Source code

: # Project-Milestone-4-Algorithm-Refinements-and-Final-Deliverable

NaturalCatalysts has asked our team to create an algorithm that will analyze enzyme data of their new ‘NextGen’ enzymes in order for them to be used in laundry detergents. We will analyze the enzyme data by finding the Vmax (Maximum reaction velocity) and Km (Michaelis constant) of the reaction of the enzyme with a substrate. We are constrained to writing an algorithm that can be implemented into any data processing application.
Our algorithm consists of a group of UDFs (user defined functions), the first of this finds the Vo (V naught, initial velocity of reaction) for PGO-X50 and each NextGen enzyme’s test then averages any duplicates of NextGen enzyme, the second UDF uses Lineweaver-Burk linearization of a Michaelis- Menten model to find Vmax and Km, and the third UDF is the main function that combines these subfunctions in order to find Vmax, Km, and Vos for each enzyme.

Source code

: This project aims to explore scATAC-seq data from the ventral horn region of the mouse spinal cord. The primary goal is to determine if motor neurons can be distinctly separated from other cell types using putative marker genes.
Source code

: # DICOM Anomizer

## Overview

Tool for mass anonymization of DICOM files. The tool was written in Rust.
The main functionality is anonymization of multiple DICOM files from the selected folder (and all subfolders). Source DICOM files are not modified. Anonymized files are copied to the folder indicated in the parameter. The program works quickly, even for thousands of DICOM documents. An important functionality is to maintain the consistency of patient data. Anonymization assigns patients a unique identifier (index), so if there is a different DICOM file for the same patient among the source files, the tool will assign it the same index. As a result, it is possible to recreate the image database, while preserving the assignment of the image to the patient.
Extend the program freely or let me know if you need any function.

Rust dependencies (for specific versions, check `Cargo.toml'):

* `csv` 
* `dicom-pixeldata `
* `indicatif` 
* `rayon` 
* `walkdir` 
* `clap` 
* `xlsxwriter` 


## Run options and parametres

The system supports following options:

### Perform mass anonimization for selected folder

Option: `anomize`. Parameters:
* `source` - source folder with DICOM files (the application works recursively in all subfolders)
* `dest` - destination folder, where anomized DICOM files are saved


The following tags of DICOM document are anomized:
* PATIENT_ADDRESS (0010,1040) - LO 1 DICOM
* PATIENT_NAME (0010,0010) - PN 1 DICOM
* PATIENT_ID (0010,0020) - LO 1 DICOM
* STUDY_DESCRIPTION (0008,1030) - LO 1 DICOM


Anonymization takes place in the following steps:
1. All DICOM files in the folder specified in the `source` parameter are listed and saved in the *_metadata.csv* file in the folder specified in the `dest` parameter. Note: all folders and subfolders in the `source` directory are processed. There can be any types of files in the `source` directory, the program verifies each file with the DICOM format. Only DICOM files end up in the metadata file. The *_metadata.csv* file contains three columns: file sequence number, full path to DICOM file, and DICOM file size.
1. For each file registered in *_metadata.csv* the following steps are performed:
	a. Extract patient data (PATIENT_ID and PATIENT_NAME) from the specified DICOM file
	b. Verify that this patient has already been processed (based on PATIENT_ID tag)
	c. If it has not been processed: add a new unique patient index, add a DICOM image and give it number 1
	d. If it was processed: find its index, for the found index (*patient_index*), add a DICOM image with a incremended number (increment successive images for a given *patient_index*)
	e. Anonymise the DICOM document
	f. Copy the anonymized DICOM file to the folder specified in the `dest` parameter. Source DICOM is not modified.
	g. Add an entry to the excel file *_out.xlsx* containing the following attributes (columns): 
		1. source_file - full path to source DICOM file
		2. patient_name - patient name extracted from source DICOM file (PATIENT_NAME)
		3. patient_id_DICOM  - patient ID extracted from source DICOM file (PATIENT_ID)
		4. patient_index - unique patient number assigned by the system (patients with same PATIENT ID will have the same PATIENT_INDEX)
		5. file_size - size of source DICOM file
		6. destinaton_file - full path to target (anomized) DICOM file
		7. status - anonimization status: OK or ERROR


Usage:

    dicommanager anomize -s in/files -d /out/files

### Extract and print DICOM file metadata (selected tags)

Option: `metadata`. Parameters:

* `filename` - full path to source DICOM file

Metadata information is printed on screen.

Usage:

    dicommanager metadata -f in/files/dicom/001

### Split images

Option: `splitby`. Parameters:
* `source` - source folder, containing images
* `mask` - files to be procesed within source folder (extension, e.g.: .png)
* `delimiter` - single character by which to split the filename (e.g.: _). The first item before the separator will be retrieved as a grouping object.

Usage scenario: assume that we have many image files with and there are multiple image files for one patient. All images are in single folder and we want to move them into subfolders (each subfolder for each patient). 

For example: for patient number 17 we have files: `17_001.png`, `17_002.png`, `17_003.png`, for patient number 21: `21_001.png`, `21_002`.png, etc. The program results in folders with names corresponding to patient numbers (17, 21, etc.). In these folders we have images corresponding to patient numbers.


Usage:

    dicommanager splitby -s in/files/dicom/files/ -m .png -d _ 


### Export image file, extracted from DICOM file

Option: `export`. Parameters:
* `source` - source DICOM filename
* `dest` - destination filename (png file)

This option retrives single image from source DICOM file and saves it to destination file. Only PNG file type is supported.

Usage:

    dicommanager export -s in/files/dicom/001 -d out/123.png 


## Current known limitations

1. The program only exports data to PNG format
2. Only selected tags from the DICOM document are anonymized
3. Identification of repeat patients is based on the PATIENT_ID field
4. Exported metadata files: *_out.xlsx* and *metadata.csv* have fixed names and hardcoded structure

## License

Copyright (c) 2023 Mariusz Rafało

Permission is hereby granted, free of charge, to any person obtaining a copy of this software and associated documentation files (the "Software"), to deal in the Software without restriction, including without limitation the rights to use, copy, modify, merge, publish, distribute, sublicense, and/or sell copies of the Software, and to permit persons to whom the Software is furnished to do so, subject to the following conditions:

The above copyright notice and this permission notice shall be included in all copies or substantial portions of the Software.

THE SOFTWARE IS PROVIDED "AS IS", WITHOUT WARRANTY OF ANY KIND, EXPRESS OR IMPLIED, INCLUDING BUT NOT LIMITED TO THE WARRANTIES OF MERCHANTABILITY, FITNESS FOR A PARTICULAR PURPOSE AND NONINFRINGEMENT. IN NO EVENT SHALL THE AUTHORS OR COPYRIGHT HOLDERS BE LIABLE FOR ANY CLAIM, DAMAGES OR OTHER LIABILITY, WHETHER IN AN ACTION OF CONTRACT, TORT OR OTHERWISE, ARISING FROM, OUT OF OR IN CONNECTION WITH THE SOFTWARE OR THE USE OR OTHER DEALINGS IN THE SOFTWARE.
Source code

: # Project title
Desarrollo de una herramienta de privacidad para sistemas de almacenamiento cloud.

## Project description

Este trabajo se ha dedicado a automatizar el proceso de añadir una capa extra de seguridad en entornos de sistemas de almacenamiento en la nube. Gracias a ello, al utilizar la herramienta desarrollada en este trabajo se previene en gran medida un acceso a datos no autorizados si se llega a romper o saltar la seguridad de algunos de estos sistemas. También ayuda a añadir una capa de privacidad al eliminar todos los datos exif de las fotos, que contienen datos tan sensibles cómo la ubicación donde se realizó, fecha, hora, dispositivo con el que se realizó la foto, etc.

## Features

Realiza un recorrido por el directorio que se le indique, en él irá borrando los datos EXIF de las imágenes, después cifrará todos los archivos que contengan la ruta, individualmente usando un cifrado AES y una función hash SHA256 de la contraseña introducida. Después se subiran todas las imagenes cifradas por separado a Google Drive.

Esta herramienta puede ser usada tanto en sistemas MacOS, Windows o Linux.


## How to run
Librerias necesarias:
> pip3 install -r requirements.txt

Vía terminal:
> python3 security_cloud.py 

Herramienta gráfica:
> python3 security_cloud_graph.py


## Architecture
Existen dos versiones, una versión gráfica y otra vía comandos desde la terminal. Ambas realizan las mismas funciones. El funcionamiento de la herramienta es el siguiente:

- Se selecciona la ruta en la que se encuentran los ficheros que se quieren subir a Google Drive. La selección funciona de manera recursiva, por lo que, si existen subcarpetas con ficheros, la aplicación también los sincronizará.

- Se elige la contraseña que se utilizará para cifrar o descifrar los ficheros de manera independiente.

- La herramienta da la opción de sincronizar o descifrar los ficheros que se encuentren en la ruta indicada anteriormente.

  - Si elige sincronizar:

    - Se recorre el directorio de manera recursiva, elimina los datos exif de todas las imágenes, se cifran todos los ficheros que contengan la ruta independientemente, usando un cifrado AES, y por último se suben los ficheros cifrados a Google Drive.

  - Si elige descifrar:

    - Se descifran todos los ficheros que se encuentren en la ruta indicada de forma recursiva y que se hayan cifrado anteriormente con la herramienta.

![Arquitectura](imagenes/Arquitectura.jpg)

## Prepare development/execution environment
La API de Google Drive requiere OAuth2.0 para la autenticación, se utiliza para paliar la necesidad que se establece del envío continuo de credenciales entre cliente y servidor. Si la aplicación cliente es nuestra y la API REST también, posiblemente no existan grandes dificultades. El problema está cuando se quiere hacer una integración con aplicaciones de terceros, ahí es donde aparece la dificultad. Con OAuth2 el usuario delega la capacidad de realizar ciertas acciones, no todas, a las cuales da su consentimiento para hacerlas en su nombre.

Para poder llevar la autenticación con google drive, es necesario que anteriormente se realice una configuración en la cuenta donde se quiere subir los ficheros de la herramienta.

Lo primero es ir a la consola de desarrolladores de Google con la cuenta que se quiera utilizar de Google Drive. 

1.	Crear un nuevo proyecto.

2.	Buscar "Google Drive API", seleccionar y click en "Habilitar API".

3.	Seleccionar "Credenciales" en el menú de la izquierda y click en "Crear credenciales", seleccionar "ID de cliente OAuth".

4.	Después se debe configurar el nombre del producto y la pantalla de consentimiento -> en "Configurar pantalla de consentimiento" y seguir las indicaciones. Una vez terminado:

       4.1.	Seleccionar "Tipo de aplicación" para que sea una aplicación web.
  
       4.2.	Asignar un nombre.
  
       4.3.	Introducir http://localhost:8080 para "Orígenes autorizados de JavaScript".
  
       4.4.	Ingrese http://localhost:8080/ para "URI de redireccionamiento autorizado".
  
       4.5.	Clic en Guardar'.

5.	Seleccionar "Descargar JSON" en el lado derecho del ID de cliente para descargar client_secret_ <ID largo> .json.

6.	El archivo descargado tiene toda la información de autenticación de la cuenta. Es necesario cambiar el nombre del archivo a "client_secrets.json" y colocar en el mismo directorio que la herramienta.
++++++++++++++++++++
# [WORK TO BE COMPLETED]
In the records above, each line with the string "Parameters" should be copied.

# [WRITTEN RESPONSE]
Option: `anomize`. Parameters:
Option: `metadata`. Parameters:
Option: `splitby`. Parameters:
Option: `export`. Parameters:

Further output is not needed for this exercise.